Suggesting that the Government design a schedule for implementing a value added tax (VAT) or sales tax "as a matter of urgency", Mr Smith added that its other priority should be to stimulate a private sector recovery and get the economy growing "at a much faster rate".
Acknowledging that the Bahamian economy was facing "very serious challenges" when it came to growth and job creation, the current CFAL chairman also warned that this country "can't continue on the same path without getting into enormous trouble" when it came to the Government's finances.
The former Ingraham administration had projected a total $314 million fiscal deficit for the Budget year to end-June 2012, but both the Deputy Prime Minster, Philip Davis, and PLP chairman, Bradley Roberts, have argued that the final outturn is likely to be closer to $500 million.

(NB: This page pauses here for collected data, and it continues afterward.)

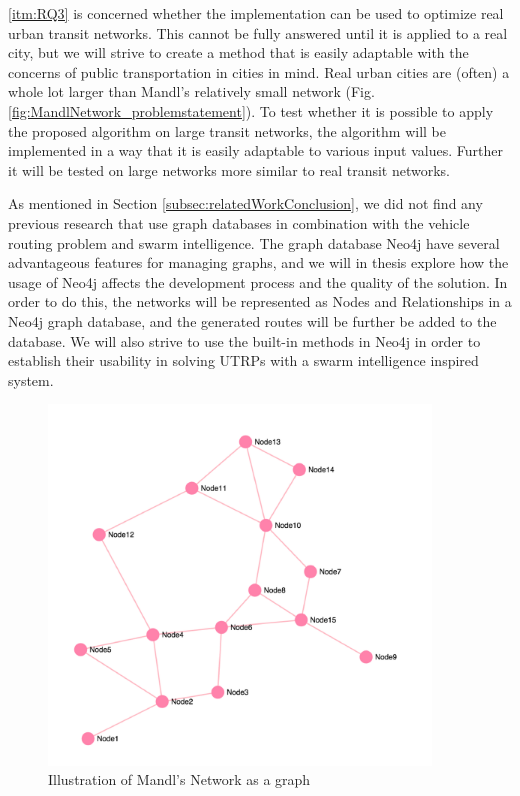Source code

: \vref{itm:RQ3} is concerned whether the implementation can be used to optimize real urban transit networks. This cannot be fully answered until it is applied to a real city, but we will strive to create a method that is easily adaptable with the concerns of public transportation in cities in mind. Real urban cities are (often) a whole lot larger than Mandl's relatively small network (Fig. \vref{fig:MandlNetwork_problemstatement}). To  test whether it is possible to apply the proposed algorithm on large transit networks, the algorithm will be implemented in a way that it is easily adaptable to various input values. Further it will be tested on large networks more similar to real transit networks. 

As mentioned in Section \vref{subsec:relatedWorkConclusion}, we did not find any previous research that use graph databases in combination with the vehicle routing problem and swarm intelligence. The graph database Neo4j \citep{website:neo4j} have several advantageous features for managing graphs, and we will in thesis explore how the usage of Neo4j affects the development process and the quality of the solution.  In order to do this, the networks will be represented as Nodes and Relationships in a Neo4j graph database, and the generated routes will be further be added to the database. We will also strive to use the built-in methods in Neo4j in order to establish their usability in solving UTRPs with a swarm intelligence inspired system. 



\begin{figure}[H]
\begin{center}
  \includegraphics[width=4in]{assets/mandlnetwork_crop.png}
  \end{center}
  \caption{Illustration of Mandl's Network as a graph}
  \label{fig:MandlNetwork_problemstatement} 
\end{figure}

Mr Smith, who is advising the Christie administration's Ministry of Finance 'behind the scenes', yesterday described the $500 million deficit projections as "quite worrisome".
"That's very troubling in the sense that it's larger than last year's, which suggests we continue on an upward trend," he told Tribune Business of the new fiscal deficit projections.
"It also suggests there's been no dramatic change in the revenue line, and that expenditure is also trending upwards. It has the appearance of being structural in nature."
The former government's Budget projections had estimated that the total 2011-2012 fiscal deficit would come in at a sum equivalent to 3.8 per cent of Bahamian gross domestic product (GDP). A $500 million deficit, though, would be equivalent to 6.1 per cent of GDP.
Analysing the implications if the final outturn was closer to $500 million, Mr Smith told Tribune Business: "That's a really large number. I think it's quite worrisome from the macroeconomic point of view, because when you look at it just in terms of the Government's fiscal position, revenue is not performing at a level to sustain expenditure."
The gap between government revenues and spending first emerged in the 2008-2009 Budget year, producing a total deficit of $430 million. That increased to a $514 million peak in the 2009-2010 fiscal year, before reducing slightly and $206 million in 2010-2011 (aided by the Bahamas Telecommunications Company (BTC) privatisation and Baha Mar/BORCO deals).
Mr Smith said the Bahamian government's revenues, standing at between 16-18 per cent as a percentage of GDP, were "about 10 points below the average in the Hemisphere".
Absent any sudden explosion of economic growth, he added that the Christie government's options were to either raise more revenue, curtail public spending or a combination of both when it came to controlling the fiscal deficit and, by extension, the national debt and its GDP ratio.
"We can't continue on the same path without getting into enormous trouble," Mr Smith added.
When asked by Tribune Business about the need to implement an alternative form of taxation in the Bahamas, either a sales or VAT tax, he replied: "That should be done almost immediately. Enough research has been done on it, and I believe an implementation schedule should be drawn up as a matter of urgency."
Asked about the timescale the Bahamas should follow in implementing a VAT, Mr Smith responded: "We probably need to be well on this course within two years."
The likes of the International Monetary Fund (IMF) and Moody's, the Wall Street credit rating agency, have both urged the Bahamas to implement a VAT tax. They argue that it will address the issues international trade agreements will create for the current import-duty based tax system, plus address the relatively poor revenue yields.
Most major industrialised countries have employed a VAT tax for years, given that it generates revenue yields - and is levied - at each stage of the production process.
In addition, a VAT would also capture services industries - the majority of the Bahamian economy, which is currently relatively untaxed. Mr Smith told Tribune Business that a VAT "suggests itself, in so far as it broadens our tax base to include both goods and services".
With Bahamian consumer consumption down, unemployment remaining stubbornly high and tourist spending relatively flat, Mr Smith said the main revenue drivers for the Government were not in the best shape.
"The macroeconomic indicators as they line up indicate very serious challenges for the economy going forward that have to be addressed, and those are of a structural nature. It's not easy," Mr Smith told Tribune Business.
"What we need above all is to grow the economy at a much faster rate, and there are no short-term fixes for economic growth, so we would need to concentrate on growing visitor arrivals and visitor expenditure. That would impact the largest sector by employment, and similarly we need to look at other measures to expand the economy. We've really got to eke out some economic growth."